Exercise brief: Print exactly the first lines of the records. Stop after the line containing "- [管理角色群組](man", and leave every picture out.

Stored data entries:
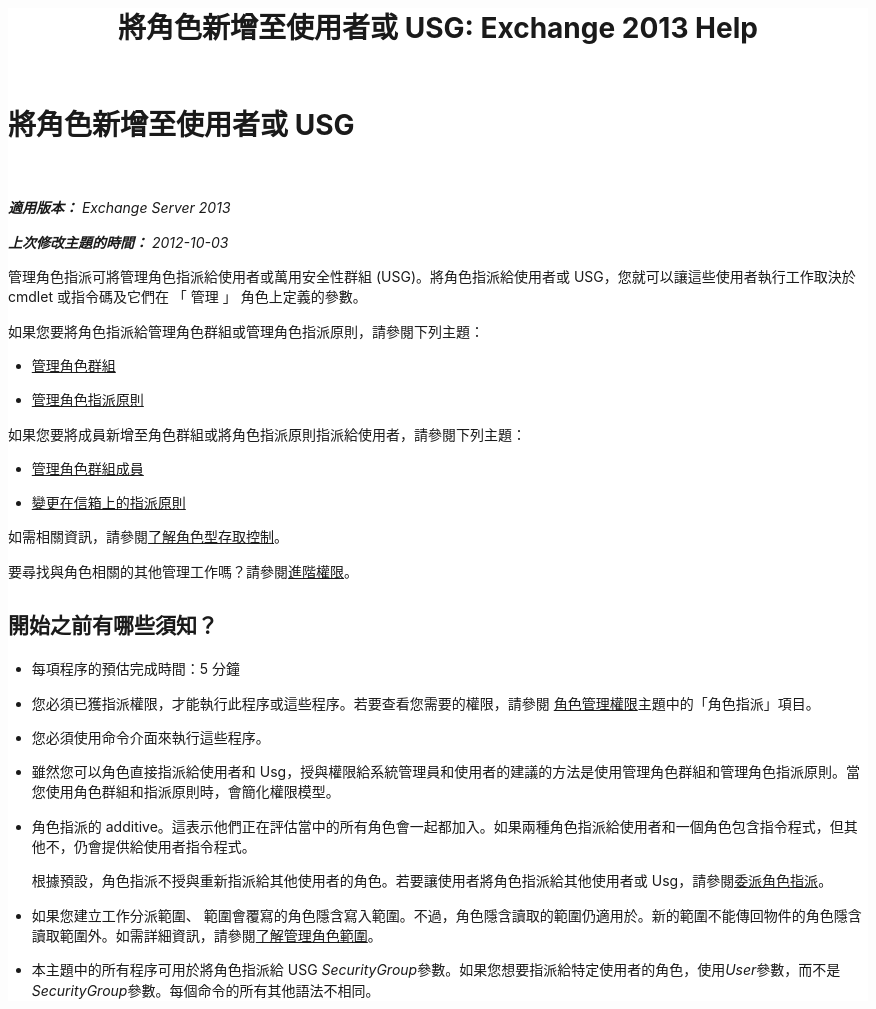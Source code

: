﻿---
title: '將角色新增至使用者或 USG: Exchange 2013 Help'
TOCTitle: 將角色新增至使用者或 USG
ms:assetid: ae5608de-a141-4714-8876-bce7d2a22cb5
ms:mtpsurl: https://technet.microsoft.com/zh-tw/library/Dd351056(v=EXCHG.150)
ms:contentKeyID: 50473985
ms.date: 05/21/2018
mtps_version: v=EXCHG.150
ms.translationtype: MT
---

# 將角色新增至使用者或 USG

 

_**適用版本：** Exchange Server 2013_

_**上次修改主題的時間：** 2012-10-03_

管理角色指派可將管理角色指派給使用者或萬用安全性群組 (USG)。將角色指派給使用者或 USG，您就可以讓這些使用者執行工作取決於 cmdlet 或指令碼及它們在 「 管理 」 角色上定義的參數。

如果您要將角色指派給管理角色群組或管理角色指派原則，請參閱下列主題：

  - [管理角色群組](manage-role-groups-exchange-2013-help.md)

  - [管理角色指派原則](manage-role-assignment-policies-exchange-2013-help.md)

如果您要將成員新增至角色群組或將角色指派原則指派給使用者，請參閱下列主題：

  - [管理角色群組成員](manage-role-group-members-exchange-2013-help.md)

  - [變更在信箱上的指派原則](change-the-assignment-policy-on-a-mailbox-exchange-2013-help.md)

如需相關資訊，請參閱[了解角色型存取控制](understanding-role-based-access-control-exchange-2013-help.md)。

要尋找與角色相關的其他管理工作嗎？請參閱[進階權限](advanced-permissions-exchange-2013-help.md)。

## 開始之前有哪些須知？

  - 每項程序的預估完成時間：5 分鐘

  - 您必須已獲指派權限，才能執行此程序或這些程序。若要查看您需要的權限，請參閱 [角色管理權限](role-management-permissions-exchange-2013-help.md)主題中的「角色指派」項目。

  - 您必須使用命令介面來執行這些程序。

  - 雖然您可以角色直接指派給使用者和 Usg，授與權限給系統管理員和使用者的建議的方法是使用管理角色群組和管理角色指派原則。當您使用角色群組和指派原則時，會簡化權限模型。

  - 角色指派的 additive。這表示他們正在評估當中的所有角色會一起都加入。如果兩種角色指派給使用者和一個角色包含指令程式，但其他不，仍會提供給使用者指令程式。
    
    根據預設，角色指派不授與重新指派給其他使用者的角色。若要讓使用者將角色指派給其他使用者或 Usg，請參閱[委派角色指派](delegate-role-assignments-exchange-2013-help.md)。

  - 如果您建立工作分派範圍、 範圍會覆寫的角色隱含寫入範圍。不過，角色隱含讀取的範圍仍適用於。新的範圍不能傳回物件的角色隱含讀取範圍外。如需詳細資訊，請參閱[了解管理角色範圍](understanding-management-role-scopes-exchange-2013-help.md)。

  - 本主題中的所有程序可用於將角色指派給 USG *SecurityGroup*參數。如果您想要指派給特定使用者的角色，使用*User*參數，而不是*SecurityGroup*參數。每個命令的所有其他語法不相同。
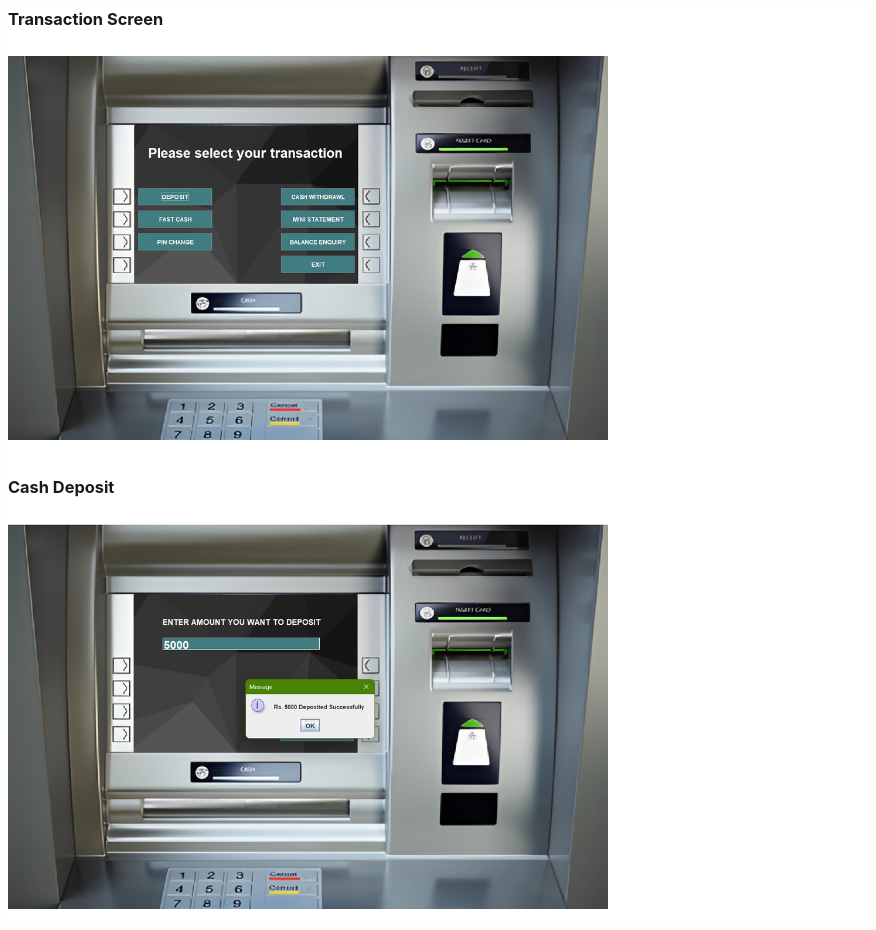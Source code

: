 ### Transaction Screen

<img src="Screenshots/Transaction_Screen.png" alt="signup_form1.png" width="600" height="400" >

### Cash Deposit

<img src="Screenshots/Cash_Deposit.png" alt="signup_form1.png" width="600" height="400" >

Response box:
Source code

:﻿---
title: '將角色新增至使用者或 USG: Exchange 2013 Help'
TOCTitle: 將角色新增至使用者或 USG
ms:assetid: ae5608de-a141-4714-8876-bce7d2a22cb5
ms:mtpsurl: https://technet.microsoft.com/zh-tw/library/Dd351056(v=EXCHG.150)
ms:contentKeyID: 50473985
ms.date: 05/21/2018
mtps_version: v=EXCHG.150
ms.translationtype: MT
---

# 將角色新增至使用者或 USG

 

_**適用版本：** Exchange Server 2013_

_**上次修改主題的時間：** 2012-10-03_

管理角色指派可將管理角色指派給使用者或萬用安全性群組 (USG)。將角色指派給使用者或 USG，您就可以讓這些使用者執行工作取決於 cmdlet 或指令碼及它們在 「 管理 」 角色上定義的參數。

如果您要將角色指派給管理角色群組或管理角色指派原則，請參閱下列主題：

  - [管理角色群組](manage-role-groups-exchange-2013-help.md)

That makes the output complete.